Thursday, November 03, 2011

little by little with my small hands

how does the call of social justice, artistic expression, and faith weave together to create the tapestry of a life? each feels like it's call is all consuming, demanding everything...those higher up in one have the luxury of combinations but for me the poor graduate student with looming student loans the fusion seems impossible. there must be mentors and those further on the journey that can lend light and guidance...stand as fortifications and bulwarks when the terror sets in. that terror that eats at my mind when i am laying alone in the dark wondering how in the world i will be able to live and have space to create.
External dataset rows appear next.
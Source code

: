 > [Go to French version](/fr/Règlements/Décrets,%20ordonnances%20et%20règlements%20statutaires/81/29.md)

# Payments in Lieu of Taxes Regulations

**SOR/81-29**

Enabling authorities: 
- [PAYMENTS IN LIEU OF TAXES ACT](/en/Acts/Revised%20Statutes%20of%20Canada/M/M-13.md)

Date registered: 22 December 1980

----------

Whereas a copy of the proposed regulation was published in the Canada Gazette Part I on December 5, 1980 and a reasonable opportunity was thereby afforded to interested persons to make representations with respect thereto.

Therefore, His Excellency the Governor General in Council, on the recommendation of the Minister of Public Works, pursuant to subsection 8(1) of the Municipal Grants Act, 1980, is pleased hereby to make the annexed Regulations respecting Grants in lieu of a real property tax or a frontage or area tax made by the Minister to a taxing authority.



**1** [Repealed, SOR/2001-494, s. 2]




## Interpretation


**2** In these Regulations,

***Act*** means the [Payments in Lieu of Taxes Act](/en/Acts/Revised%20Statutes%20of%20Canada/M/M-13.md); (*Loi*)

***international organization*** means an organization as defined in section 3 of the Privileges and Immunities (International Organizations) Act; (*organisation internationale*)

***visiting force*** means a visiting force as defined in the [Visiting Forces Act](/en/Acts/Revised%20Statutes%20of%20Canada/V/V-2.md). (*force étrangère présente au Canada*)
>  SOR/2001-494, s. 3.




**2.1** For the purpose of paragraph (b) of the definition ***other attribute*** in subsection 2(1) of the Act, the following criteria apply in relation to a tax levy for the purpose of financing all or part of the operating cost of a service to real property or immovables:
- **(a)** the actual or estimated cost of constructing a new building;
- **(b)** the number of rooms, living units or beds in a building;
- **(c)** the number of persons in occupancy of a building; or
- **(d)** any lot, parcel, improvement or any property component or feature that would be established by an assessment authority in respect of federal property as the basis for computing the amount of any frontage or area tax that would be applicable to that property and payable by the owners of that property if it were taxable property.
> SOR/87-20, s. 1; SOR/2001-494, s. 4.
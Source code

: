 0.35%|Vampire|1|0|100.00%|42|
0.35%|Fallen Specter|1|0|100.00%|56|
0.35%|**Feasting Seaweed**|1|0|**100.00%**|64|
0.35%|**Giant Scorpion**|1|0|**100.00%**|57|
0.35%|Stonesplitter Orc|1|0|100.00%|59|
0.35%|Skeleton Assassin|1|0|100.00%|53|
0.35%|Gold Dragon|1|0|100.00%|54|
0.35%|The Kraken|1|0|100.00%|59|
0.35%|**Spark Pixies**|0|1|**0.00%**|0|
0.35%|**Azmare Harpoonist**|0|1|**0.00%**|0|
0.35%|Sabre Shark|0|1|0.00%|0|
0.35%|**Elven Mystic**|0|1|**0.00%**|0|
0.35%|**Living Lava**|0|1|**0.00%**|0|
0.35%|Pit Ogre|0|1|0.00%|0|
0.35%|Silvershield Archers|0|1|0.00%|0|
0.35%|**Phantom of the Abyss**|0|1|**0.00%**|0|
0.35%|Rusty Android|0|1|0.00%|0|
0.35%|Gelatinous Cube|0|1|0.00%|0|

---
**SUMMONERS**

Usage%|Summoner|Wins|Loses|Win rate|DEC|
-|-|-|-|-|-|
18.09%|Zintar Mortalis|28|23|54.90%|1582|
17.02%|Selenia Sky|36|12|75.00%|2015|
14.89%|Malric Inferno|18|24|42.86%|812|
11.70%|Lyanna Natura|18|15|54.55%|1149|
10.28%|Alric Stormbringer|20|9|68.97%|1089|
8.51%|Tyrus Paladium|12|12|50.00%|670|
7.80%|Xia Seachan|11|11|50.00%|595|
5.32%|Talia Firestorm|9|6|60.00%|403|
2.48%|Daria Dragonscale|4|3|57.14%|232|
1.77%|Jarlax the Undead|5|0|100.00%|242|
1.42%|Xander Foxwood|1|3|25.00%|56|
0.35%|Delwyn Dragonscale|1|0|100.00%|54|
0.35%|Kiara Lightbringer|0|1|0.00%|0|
yet a marked heart cannot separate those things which call and scream of it's needs... those desires that i cannot escape. it's no ordinary life of houses, salaries, and new cars for me...it may not be phds and educational institutions or tour buses and protest marches but my life will be something unique and binding.   today i was called by the earth, land, and social justice by the harm of not dealing with sexuality and embodiedness. i can't escape into a world where i turn a blind eye to slavery, the buying and selling of people, abusing the land and nature, physical violence and domestic abuse, and the harming that happens so often when people receive power. the rocks and ground cry out when the voices of people are silenced. the whole of creation screams because of the abusive harm happening every day.

i don't know much and it all seems so overwhelming, as it should says the wise old woman, yet little steps day by day bring about change. so i must trust in the opportunities and the process instead of allowing the weight of needs to stop my efforts as small as they maybe.